The waters off the coast of Greece are an archaeologist’s dream—a wreck here, an amphora there. So when a diver in the Ionian Sea said he’d found the remains of a lost city, there wasn’t much reason to doubt him. Yet a new study concludes that the sunken city’s tidy columns, platforms, and paving stone-like slabs are all products of a natural phenomenon. The report was published in the journal Marine and Petroleum Geology.
Shortly after the site’s discovery in 2013, Greek officials sent divers down to check it out. They reported that the city had a visible courtyard attached to what may have been a large public building, which indicated a wealthy community. Yet aside from the city itself, these theoretical rich people had left no trace that they ever existed.
The symmetrical stone circles, columns, and slabs drew the attention of geologists, who suspected the city might not have been a city at all. They took another look at the site, collected samples from the stones, and brought them back to the lab for analysis. Through a combination of high-powered microscopes and molecular analysis, the researchers learned that the city’s columns and paving stones were, in fact, the products of a weird geological phenomenon.
Lead author Julian Andrews is an environmental scientist at the UK’s University of East Anglia. He and his co-authors believe the formations were caused by interactions between minerals, gases, and microbes on the sea floor.
“We found that the linear distribution of these doughnut-shaped concretions is likely the result of a sub-surface fault which has not fully ruptured the surface of the sea bed,” he said in a press statement. “The fault allowed gases, particularly methane, to escape from depth.”
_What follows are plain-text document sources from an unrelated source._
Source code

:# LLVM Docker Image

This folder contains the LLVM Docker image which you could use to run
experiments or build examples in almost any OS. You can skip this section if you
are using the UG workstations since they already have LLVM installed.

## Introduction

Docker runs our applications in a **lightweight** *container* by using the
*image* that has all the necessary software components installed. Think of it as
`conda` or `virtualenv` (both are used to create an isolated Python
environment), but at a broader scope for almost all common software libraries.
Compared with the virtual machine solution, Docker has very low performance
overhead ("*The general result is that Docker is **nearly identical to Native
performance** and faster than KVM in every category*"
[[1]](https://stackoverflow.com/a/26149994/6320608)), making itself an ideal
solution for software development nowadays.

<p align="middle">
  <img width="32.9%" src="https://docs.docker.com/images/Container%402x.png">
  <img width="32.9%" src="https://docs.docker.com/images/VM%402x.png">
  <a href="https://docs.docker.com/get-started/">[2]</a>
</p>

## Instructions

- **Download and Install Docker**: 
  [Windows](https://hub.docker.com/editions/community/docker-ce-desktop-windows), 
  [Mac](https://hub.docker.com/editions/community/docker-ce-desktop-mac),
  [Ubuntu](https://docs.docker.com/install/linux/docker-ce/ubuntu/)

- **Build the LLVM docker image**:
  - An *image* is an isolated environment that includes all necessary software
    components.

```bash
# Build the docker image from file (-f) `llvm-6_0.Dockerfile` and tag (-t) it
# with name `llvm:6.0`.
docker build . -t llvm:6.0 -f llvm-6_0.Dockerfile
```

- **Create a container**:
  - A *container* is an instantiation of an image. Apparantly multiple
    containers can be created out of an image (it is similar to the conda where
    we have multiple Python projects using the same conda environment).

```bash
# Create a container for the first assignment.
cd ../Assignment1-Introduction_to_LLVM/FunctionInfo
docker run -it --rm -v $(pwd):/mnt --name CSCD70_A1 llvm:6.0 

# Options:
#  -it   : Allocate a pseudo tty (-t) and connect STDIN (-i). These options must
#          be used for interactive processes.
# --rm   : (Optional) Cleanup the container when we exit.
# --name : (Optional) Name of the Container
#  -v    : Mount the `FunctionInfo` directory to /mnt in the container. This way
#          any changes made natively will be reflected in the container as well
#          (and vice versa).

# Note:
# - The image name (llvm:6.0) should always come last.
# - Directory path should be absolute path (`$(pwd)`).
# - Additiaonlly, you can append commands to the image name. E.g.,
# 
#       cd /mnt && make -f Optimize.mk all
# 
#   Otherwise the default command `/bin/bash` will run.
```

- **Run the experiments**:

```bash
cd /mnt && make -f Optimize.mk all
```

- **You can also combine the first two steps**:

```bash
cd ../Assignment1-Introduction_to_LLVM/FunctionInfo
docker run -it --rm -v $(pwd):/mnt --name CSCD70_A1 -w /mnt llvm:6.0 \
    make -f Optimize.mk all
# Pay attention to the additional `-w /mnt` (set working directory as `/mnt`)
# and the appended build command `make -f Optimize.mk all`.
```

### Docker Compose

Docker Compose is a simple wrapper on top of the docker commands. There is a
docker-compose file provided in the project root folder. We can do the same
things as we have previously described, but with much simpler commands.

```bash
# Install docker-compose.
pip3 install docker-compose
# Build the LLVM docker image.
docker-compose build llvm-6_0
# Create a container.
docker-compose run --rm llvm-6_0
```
That escaping methane was used as fuel by microbes living in the sea bed. The activity of the microbes then changed the chemical content of the surrounding sediment, churning it into a kind of natural stone cement.
“These features are proof of natural methane seeping out of rock from hydrocarbon reservoirs,” said Andrews. “The same thing happens in the North Sea, and it is also similar to the effects of fracking, when humans essentially speed up or enhance the phenomena.”
Pleased with their work, Andrews and his colleagues summarized their findings with a rhyme: “’columns and pavements in the sea, not always antiquities will be’.”
But not everyone is so pleased. Diver Pavlos Voutos, who discovered the site, insisted in a 2013 editorial that the city was, in fact, a city, and that any claims to the contrary were a government conspiracy.